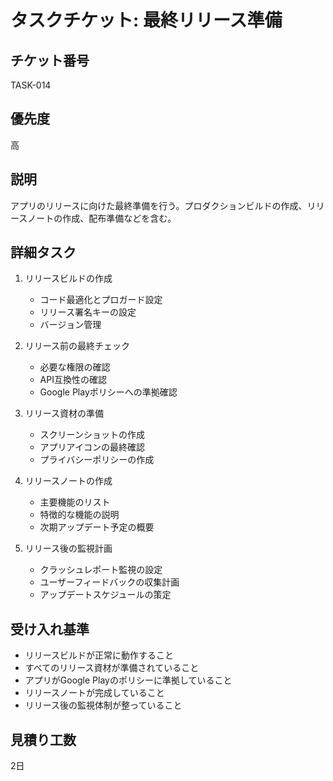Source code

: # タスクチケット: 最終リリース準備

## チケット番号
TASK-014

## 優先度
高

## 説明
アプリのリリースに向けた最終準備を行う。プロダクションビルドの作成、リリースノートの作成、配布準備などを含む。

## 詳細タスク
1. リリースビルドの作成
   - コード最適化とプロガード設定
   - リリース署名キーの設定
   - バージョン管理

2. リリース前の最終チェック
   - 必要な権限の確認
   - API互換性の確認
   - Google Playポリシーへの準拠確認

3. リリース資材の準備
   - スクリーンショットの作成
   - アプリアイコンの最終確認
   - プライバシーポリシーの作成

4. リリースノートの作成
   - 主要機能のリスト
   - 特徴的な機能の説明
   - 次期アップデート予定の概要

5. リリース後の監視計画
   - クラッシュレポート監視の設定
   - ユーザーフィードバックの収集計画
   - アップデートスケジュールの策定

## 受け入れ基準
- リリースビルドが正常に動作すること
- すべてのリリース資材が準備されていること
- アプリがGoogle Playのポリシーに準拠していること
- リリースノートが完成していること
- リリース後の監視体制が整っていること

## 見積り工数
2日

Exercise description
Please make your reply exactly the lines from the one containing "- アプリアイコンの最終確認" through the end of the entries above, and nothing more.

Written response
   - アプリアイコンの最終確認
   - プライバシーポリシーの作成

4. リリースノートの作成
   - 主要機能のリスト
   - 特徴的な機能の説明
   - 次期アップデート予定の概要

5. リリース後の監視計画
   - クラッシュレポート監視の設定
   - ユーザーフィードバックの収集計画
   - アップデートスケジュールの策定

## 受け入れ基準
- リリースビルドが正常に動作すること
- すべてのリリース資材が準備されていること
- アプリがGoogle Playのポリシーに準拠していること
- リリースノートが完成していること
- リリース後の監視体制が整っていること

## 見積り工数
2日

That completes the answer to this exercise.